The imposing Castelvecchio, a medieval castle built in the fourteenth century, towers over the banks of the Adige river. Castelvecchio imparts a fairytale-feel to Verona and is one of the city's Civic Museums, an interesting place to visit and admire.

Continuing along the Adige river, the Roman Theatre is situated at the foot of Colle San Pietro. The ancient theatre dating back to the 1st century B.C. was recovered during the second half of the nineteenth century and now sets the stage for the Shakespearean Festival every summer.

Castel San Pietro, situated on the hill of the same name, can be reached by a funicular railway that lets visitors enjoy an incredible view of the city. After several vicissitudes, the Castle was transformed into a military barracks in the nineteenth century.
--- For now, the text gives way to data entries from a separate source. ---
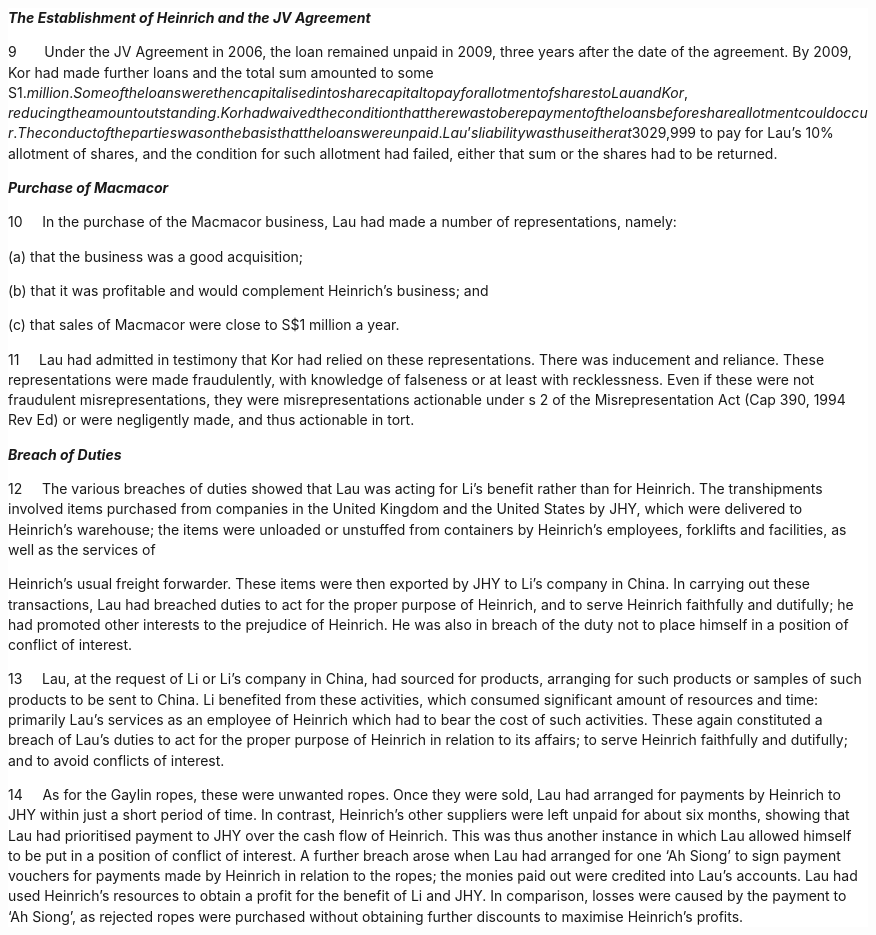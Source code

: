 **_The Establishment of Heinrich and the JV Agreement_** 

9       Under the JV Agreement in 2006, the loan remained unpaid in 2009, three years after the date of the agreement. By 2009, Kor had made further loans and the total sum amounted to some S$1. million. Some of the loans were then capitalised into share capital to pay for allotment of shares to Lau and Kor, reducing the amount outstanding. Kor had waived the condition that there was to be repayment of the loans before share allotment could occur. The conduct of the parties was on the basis that the loans were unpaid. Lau’s liability was thus either at 30% of the sum outstanding on the basis of joint liability or at least 10% of that amount. As Kor had used his loan of S$29,999 to pay for Lau’s 10% allotment of shares, and the condition for such allotment had failed, either that sum or the shares had to be returned. 

**_Purchase of Macmacor_** 

10     In the purchase of the Macmacor business, Lau had made a number of representations, namely: 

 (a) that the business was a good acquisition; 

 (b) that it was profitable and would complement Heinrich’s business; and 

 (c) that sales of Macmacor were close to S$1 million a year. 

11     Lau had admitted in testimony that Kor had relied on these representations. There was inducement and reliance. These representations were made fraudulently, with knowledge of falseness or at least with recklessness. Even if these were not fraudulent misrepresentations, they were misrepresentations actionable under s 2 of the Misrepresentation Act (Cap 390, 1994 Rev Ed) or were negligently made, and thus actionable in tort. 

**_Breach of Duties_** 

12     The various breaches of duties showed that Lau was acting for Li’s benefit rather than for Heinrich. The transhipments involved items purchased from companies in the United Kingdom and the United States by JHY, which were delivered to Heinrich’s warehouse; the items were unloaded or unstuffed from containers by Heinrich’s employees, forklifts and facilities, as well as the services of 


Heinrich’s usual freight forwarder. These items were then exported by JHY to Li’s company in China. In carrying out these transactions, Lau had breached duties to act for the proper purpose of Heinrich, and to serve Heinrich faithfully and dutifully; he had promoted other interests to the prejudice of Heinrich. He was also in breach of the duty not to place himself in a position of conflict of interest. 

13     Lau, at the request of Li or Li’s company in China, had sourced for products, arranging for such products or samples of such products to be sent to China. Li benefited from these activities, which consumed significant amount of resources and time: primarily Lau’s services as an employee of Heinrich which had to bear the cost of such activities. These again constituted a breach of Lau’s duties to act for the proper purpose of Heinrich in relation to its affairs; to serve Heinrich faithfully and dutifully; and to avoid conflicts of interest. 

14     As for the Gaylin ropes, these were unwanted ropes. Once they were sold, Lau had arranged for payments by Heinrich to JHY within just a short period of time. In contrast, Heinrich’s other suppliers were left unpaid for about six months, showing that Lau had prioritised payment to JHY over the cash flow of Heinrich. This was thus another instance in which Lau allowed himself to be put in a position of conflict of interest. A further breach arose when Lau had arranged for one ‘Ah Siong’ to sign payment vouchers for payments made by Heinrich in relation to the ropes; the monies paid out were credited into Lau’s accounts. Lau had used Heinrich’s resources to obtain a profit for the benefit of Li and JHY. In comparison, losses were caused by the payment to ‘Ah Siong’, as rejected ropes were purchased without obtaining further discounts to maximise Heinrich’s profits. 
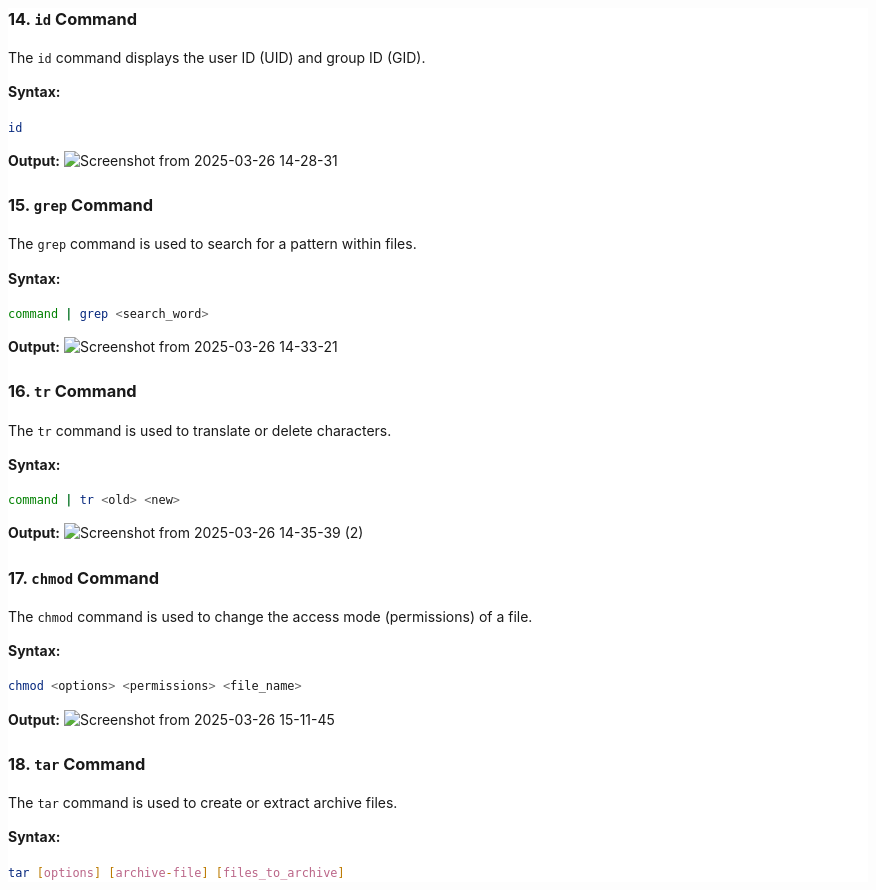 ### 14. `id` Command

The `id` command displays the user ID (UID) and group ID (GID).

**Syntax:**
```bash
id
```

**Output:**
![Screenshot from 2025-03-26 14-28-31](https://github.com/user-attachments/assets/336ab0db-dc83-42a9-8c79-4bb12f3cddd9)

### 15. `grep` Command

The `grep` command is used to search for a pattern within files.

**Syntax:**
```bash
command | grep <search_word>
```

**Output:**
![Screenshot from 2025-03-26 14-33-21](https://github.com/user-attachments/assets/b440c9d6-4785-42f6-84f1-4ced502ac314)

### 16. `tr` Command

The `tr` command is used to translate or delete characters.

**Syntax:**
```bash
command | tr <old> <new>
```

**Output:**
![Screenshot from 2025-03-26 14-35-39 (2)](https://github.com/user-attachments/assets/9324fbdc-992f-40e3-bb9b-56a6e43df087)

### 17. `chmod` Command

The `chmod` command is used to change the access mode (permissions) of a file.

**Syntax:**
```bash
chmod <options> <permissions> <file_name>
```

**Output:**
![Screenshot from 2025-03-26 15-11-45](https://github.com/user-attachments/assets/9286e7fc-29a7-46f5-81c2-c41f1bbe9106)

### 18. `tar` Command

The `tar` command is used to create or extract archive files.

**Syntax:**
```bash
tar [options] [archive-file] [files_to_archive]
```
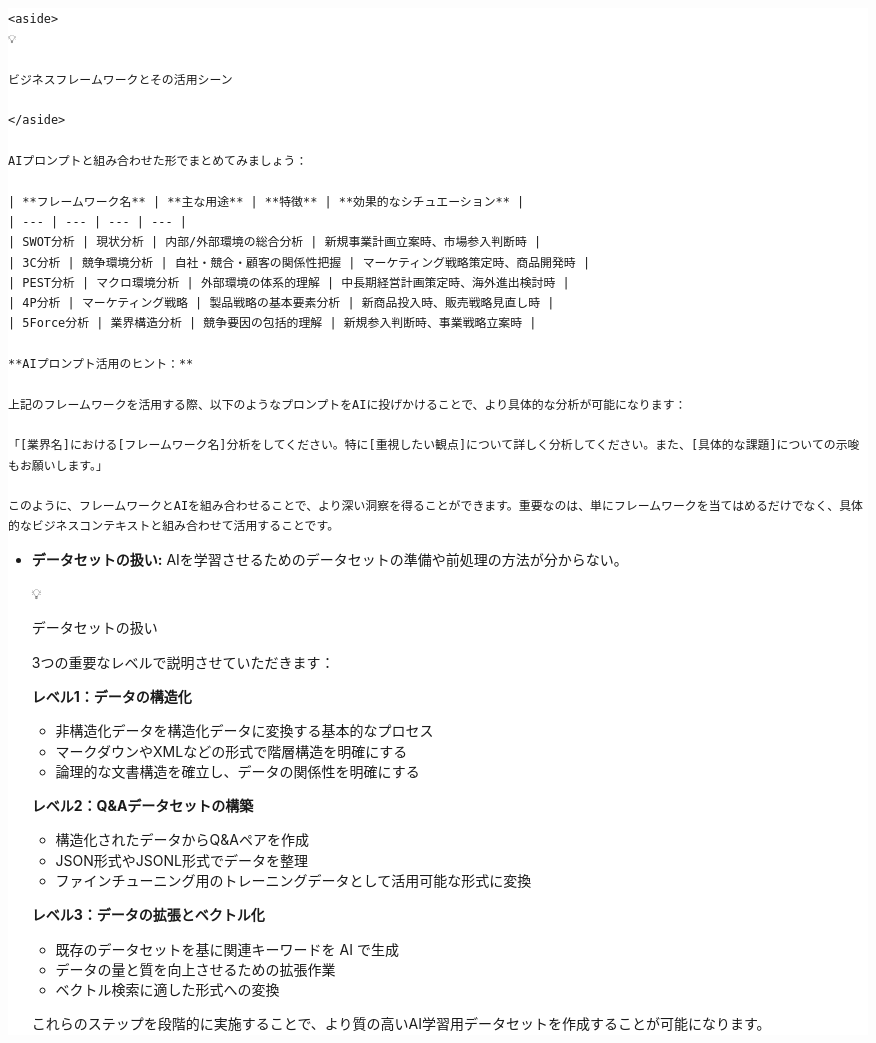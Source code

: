     <aside>
    💡
    
    ビジネスフレームワークとその活用シーン
    
    </aside>
    
    AIプロンプトと組み合わせた形でまとめてみましょう：
    
    | **フレームワーク名** | **主な用途** | **特徴** | **効果的なシチュエーション** |
    | --- | --- | --- | --- |
    | SWOT分析 | 現状分析 | 内部/外部環境の総合分析 | 新規事業計画立案時、市場参入判断時 |
    | 3C分析 | 競争環境分析 | 自社・競合・顧客の関係性把握 | マーケティング戦略策定時、商品開発時 |
    | PEST分析 | マクロ環境分析 | 外部環境の体系的理解 | 中長期経営計画策定時、海外進出検討時 |
    | 4P分析 | マーケティング戦略 | 製品戦略の基本要素分析 | 新商品投入時、販売戦略見直し時 |
    | 5Force分析 | 業界構造分析 | 競争要因の包括的理解 | 新規参入判断時、事業戦略立案時 |
    
    **AIプロンプト活用のヒント：**
    
    上記のフレームワークを活用する際、以下のようなプロンプトをAIに投げかけることで、より具体的な分析が可能になります：
    
    「[業界名]における[フレームワーク名]分析をしてください。特に[重視したい観点]について詳しく分析してください。また、[具体的な課題]についての示唆もお願いします。」
    
    このように、フレームワークとAIを組み合わせることで、より深い洞察を得ることができます。重要なのは、単にフレームワークを当てはめるだけでなく、具体的なビジネスコンテキストと組み合わせて活用することです。
    
- **データセットの扱い:** AIを学習させるためのデータセットの準備や前処理の方法が分からない。
    
    <aside>
    💡
    
    データセットの扱い
    
    </aside>
    
    3つの重要なレベルで説明させていただきます：
    
    **レベル1：データの構造化**
    
    - 非構造化データを構造化データに変換する基本的なプロセス
    - マークダウンやXMLなどの形式で階層構造を明確にする
    - 論理的な文書構造を確立し、データの関係性を明確にする
    
    **レベル2：Q&Aデータセットの構築**
    
    - 構造化されたデータからQ&Aペアを作成
    - JSON形式やJSONL形式でデータを整理
    - ファインチューニング用のトレーニングデータとして活用可能な形式に変換
    
    **レベル3：データの拡張とベクトル化**
    
    - 既存のデータセットを基に関連キーワードを AI で生成
    - データの量と質を向上させるための拡張作業
    - ベクトル検索に適した形式への変換
    
    これらのステップを段階的に実施することで、より質の高いAI学習用データセットを作成することが可能になります。
    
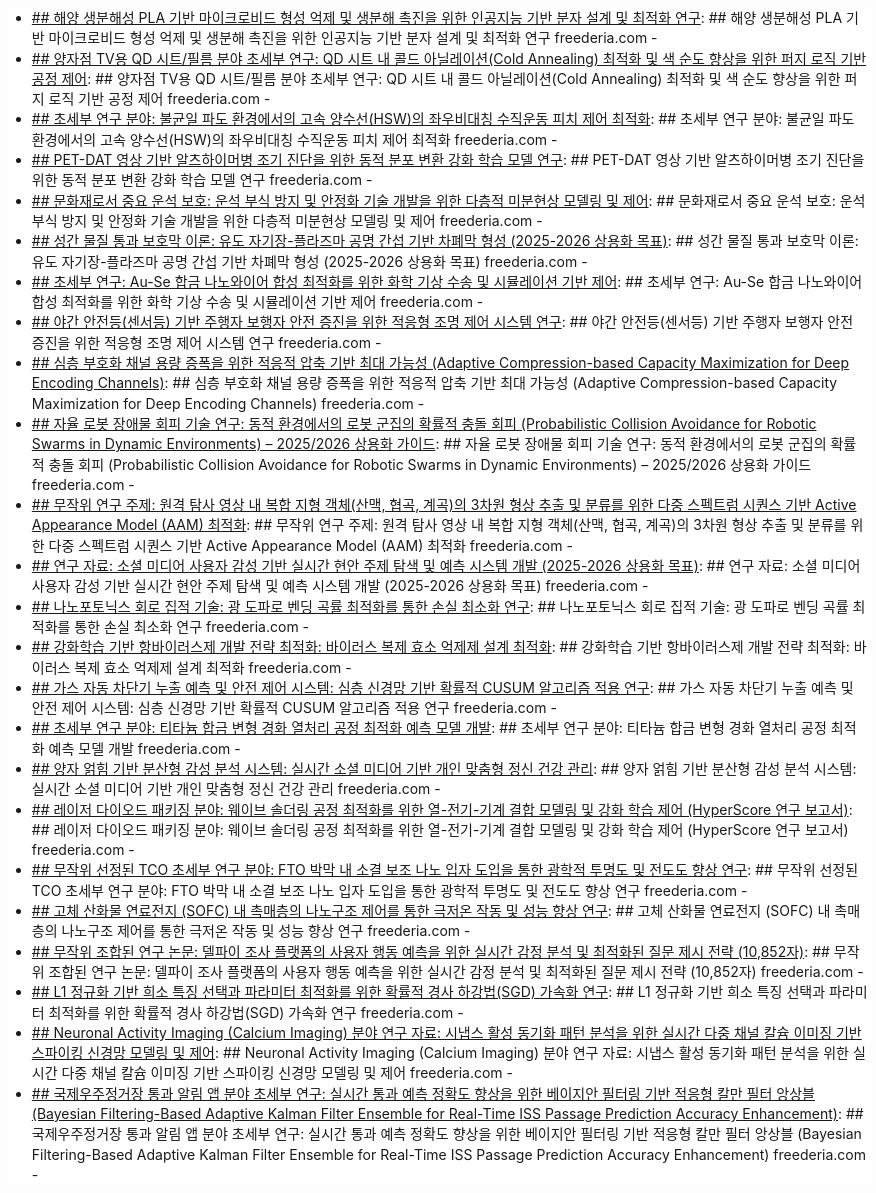 - [## 해양 생분해성 PLA 기반 마이크로비드 형성 억제 및 생분해 촉진을 위한 인공지능 기반 분자 설계 및 최적화 연구](https://freederia.com/research/224954/): ## 해양 생분해성 PLA 기반 마이크로비드 형성 억제 및 생분해 촉진을 위한 인공지능 기반 분자 설계 및 최적화 연구 freederia.com -
- [## 양자점 TV용 QD 시트/필름 분야 초세부 연구: QD 시트 내 콜드 아닐레이션(Cold Annealing) 최적화 및 색 순도 향상을 위한 퍼지 로직 기반 공정 제어](https://freederia.com/semiconductor/224953/): ## 양자점 TV용 QD 시트/필름 분야 초세부 연구: QD 시트 내 콜드 아닐레이션(Cold Annealing) 최적화 및 색 순도 향상을 위한 퍼지 로직 기반 공정 제어 freederia.com -
- [## 초세부 연구 분야: 불균일 파도 환경에서의 고속 양수선(HSW)의 좌우비대칭 수직운동 피치 제어 최적화](https://freederia.com/marine_engineering/224952/): ## 초세부 연구 분야: 불균일 파도 환경에서의 고속 양수선(HSW)의 좌우비대칭 수직운동 피치 제어 최적화 freederia.com -
- [## PET-DAT 영상 기반 알츠하이머병 조기 진단을 위한 동적 분포 변환 강화 학습 모델 연구](https://freederia.com/medicine/224951/): ## PET-DAT 영상 기반 알츠하이머병 조기 진단을 위한 동적 분포 변환 강화 학습 모델 연구 freederia.com -
- [## 문화재로서 중요 운석 보호: 운석 부식 방지 및 안정화 기술 개발을 위한 다층적 미분현상 모델링 및 제어](https://freederia.com/astronomy/224950/): ## 문화재로서 중요 운석 보호: 운석 부식 방지 및 안정화 기술 개발을 위한 다층적 미분현상 모델링 및 제어 freederia.com -
- [## 성간 물질 통과 보호막 이론: 유도 자기장-플라즈마 공명 간섭 기반 차폐막 형성 (2025-2026 상용화 목표)](https://freederia.com/research/224949/): ## 성간 물질 통과 보호막 이론: 유도 자기장-플라즈마 공명 간섭 기반 차폐막 형성 (2025-2026 상용화 목표) freederia.com -
- [## 초세부 연구: Au-Se 합금 나노와이어 합성 최적화를 위한 화학 기상 수송 및 시뮬레이션 기반 제어](https://freederia.com/research/224948/): ## 초세부 연구: Au-Se 합금 나노와이어 합성 최적화를 위한 화학 기상 수송 및 시뮬레이션 기반 제어 freederia.com -
- [## 야간 안전등(센서등) 기반 주행자 보행자 안전 증진을 위한 적응형 조명 제어 시스템 연구](https://freederia.com/biological_engineering/224947/): ## 야간 안전등(센서등) 기반 주행자 보행자 안전 증진을 위한 적응형 조명 제어 시스템 연구 freederia.com -
- [## 심층 부호화 채널 용량 증폭을 위한 적응적 압축 기반 최대 가능성 (Adaptive Compression-based Capacity Maximization for Deep Encoding Channels)](https://freederia.com/communications_engineering/224946/): ## 심층 부호화 채널 용량 증폭을 위한 적응적 압축 기반 최대 가능성 (Adaptive Compression-based Capacity Maximization for Deep Encoding Channels) freederia.com -
- [## 자율 로봇 장애물 회피 기술 연구: 동적 환경에서의 로봇 군집의 확률적 충돌 회피 (Probabilistic Collision Avoidance for Robotic Swarms in Dynamic Environments) – 2025/2026 상용화 가이드](https://freederia.com/robotics/224945/): ## 자율 로봇 장애물 회피 기술 연구: 동적 환경에서의 로봇 군집의 확률적 충돌 회피 (Probabilistic Collision Avoidance for Robotic Swarms in Dynamic Environments) – 2025/2026 상용화 가이드 freederia.com -
- [## 무작위 연구 주제: 원격 탐사 영상 내 복합 지형 객체(산맥, 협곡, 계곡)의 3차원 형상 추출 및 분류를 위한 다중 스펙트럼 시퀀스 기반 Active Appearance Model (AAM) 최적화](https://freederia.com/earth_science/224944/): ## 무작위 연구 주제: 원격 탐사 영상 내 복합 지형 객체(산맥, 협곡, 계곡)의 3차원 형상 추출 및 분류를 위한 다중 스펙트럼 시퀀스 기반 Active Appearance Model (AAM) 최적화 freederia.com -
- [## 연구 자료: 소셜 미디어 사용자 감성 기반 실시간 현안 주제 탐색 및 예측 시스템 개발 (2025-2026 상용화 목표)](https://freederia.com/industrial_engineering/224943/): ## 연구 자료: 소셜 미디어 사용자 감성 기반 실시간 현안 주제 탐색 및 예측 시스템 개발 (2025-2026 상용화 목표) freederia.com -
- [## 나노포토닉스 회로 집적 기술: 광 도파로 벤딩 곡률 최적화를 통한 손실 최소화 연구](https://freederia.com/research/224942/): ## 나노포토닉스 회로 집적 기술: 광 도파로 벤딩 곡률 최적화를 통한 손실 최소화 연구 freederia.com -
- [## 강화학습 기반 항바이러스제 개발 전략 최적화: 바이러스 복제 효소 억제제 설계 최적화](https://freederia.com/research/224941/): ## 강화학습 기반 항바이러스제 개발 전략 최적화: 바이러스 복제 효소 억제제 설계 최적화 freederia.com -
- [## 가스 자동 차단기 누출 예측 및 안전 제어 시스템: 심층 신경망 기반 확률적 CUSUM 알고리즘 적용 연구](https://freederia.com/biotechnology2/224940/): ## 가스 자동 차단기 누출 예측 및 안전 제어 시스템: 심층 신경망 기반 확률적 CUSUM 알고리즘 적용 연구 freederia.com -
- [## 초세부 연구 분야: 티타늄 합금 변형 경화 열처리 공정 최적화 예측 모델 개발](https://freederia.com/civil_engineering/224939/): ## 초세부 연구 분야: 티타늄 합금 변형 경화 열처리 공정 최적화 예측 모델 개발 freederia.com -
- [## 양자 얽힘 기반 분산형 감성 분석 시스템: 실시간 소셜 미디어 기반 개인 맞춤형 정신 건강 관리](https://freederia.com/quantum_computer/224938/): ## 양자 얽힘 기반 분산형 감성 분석 시스템: 실시간 소셜 미디어 기반 개인 맞춤형 정신 건강 관리 freederia.com -
- [## 레이저 다이오드 패키징 분야: 웨이브 솔더링 공정 최적화를 위한 열-전기-기계 결합 모델링 및 강화 학습 제어 (HyperScore 연구 보고서)](https://freederia.com/electronics_engineering/224937/): ## 레이저 다이오드 패키징 분야: 웨이브 솔더링 공정 최적화를 위한 열-전기-기계 결합 모델링 및 강화 학습 제어 (HyperScore 연구 보고서) freederia.com -
- [## 무작위 선정된 TCO 초세부 연구 분야: FTO 박막 내 소결 보조 나노 입자 도입을 통한 광학적 투명도 및 전도도 향상 연구](https://freederia.com/energy_science/224936/): ## 무작위 선정된 TCO 초세부 연구 분야: FTO 박막 내 소결 보조 나노 입자 도입을 통한 광학적 투명도 및 전도도 향상 연구 freederia.com -
- [## 고체 산화물 연료전지 (SOFC) 내 촉매층의 나노구조 제어를 통한 극저온 작동 및 성능 향상 연구](https://freederia.com/research/224935/): ## 고체 산화물 연료전지 (SOFC) 내 촉매층의 나노구조 제어를 통한 극저온 작동 및 성능 향상 연구 freederia.com -
- [## 무작위 조합된 연구 논문: 델파이 조사 플랫폼의 사용자 행동 예측을 위한 실시간 감정 분석 및 최적화된 질문 제시 전략 (10,852자)](https://freederia.com/research/224934/): ## 무작위 조합된 연구 논문: 델파이 조사 플랫폼의 사용자 행동 예측을 위한 실시간 감정 분석 및 최적화된 질문 제시 전략 (10,852자) freederia.com -
- [## L1 정규화 기반 희소 특징 선택과 파라미터 최적화를 위한 확률적 경사 하강법(SGD) 가속화 연구](https://freederia.com/artificial_intelligence/224933/): ## L1 정규화 기반 희소 특징 선택과 파라미터 최적화를 위한 확률적 경사 하강법(SGD) 가속화 연구 freederia.com -
- [## Neuronal Activity Imaging (Calcium Imaging) 분야 연구 자료: 시냅스 활성 동기화 패턴 분석을 위한 실시간 다중 채널 칼슘 이미징 기반 스파이킹 신경망 모델링 및 제어](https://freederia.com/fundamental_science/224932/): ## Neuronal Activity Imaging (Calcium Imaging) 분야 연구 자료: 시냅스 활성 동기화 패턴 분석을 위한 실시간 다중 채널 칼슘 이미징 기반 스파이킹 신경망 모델링 및 제어 freederia.com -
- [## 국제우주정거장 통과 알림 앱 분야 초세부 연구: 실시간 통과 예측 정확도 향상을 위한 베이지안 필터링 기반 적응형 칼만 필터 앙상블 (Bayesian Filtering-Based Adaptive Kalman Filter Ensemble for Real-Time ISS Passage Prediction Accuracy Enhancement)](https://freederia.com/aerospace_engineering/224931/): ## 국제우주정거장 통과 알림 앱 분야 초세부 연구: 실시간 통과 예측 정확도 향상을 위한 베이지안 필터링 기반 적응형 칼만 필터 앙상블 (Bayesian Filtering-Based Adaptive Kalman Filter Ensemble for Real-Time ISS Passage Prediction Accuracy Enhancement) freederia.com -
Leaving the centre of Verona behind, visitors will reach the Basilica of San Zeno, a church dedicated to the past Bishop of Verona. The Basilica is one of the most incredible examples of Romanesque architecture. Famous for housing the body of St. Zeno, the interior of the church features a rich array of art, paintings, and sculptures. The best-known example is the San Zeno Altarpiece by Andrea Mantegna, representing the first “sacred conversation”, with the Madonna and Child in the centre.

Over the centuries, an important defensive wall system was built in Verona to guard against enemies and conquerors, consisting of walls, towers, gates, and forts. From the centre of Verona, visitors can take a guided tour to admire and trace the remains of the Roman walls and the intact Della Scala walls characterised by battlements and towers that have survived the ravages of time. Some of the walls of Gallienus were incorporated into the buildings instead.

In addition to the view, the city of Verona is also able to satisfy its visitors' senses of smell and taste. In fact, the Verona area is famous for its wines and gastronomic specialities. Numerous bars within the city offer excellent wines from Valpolicella, Soave, Valdadige, Garda, and Custoza. Visitors can then go to an osteria to taste the typical dishes of the Veronese tradition, such as boiled meat with Pearà sauce, Tastasal (pork mince) risotto or tortellini from Valeggio.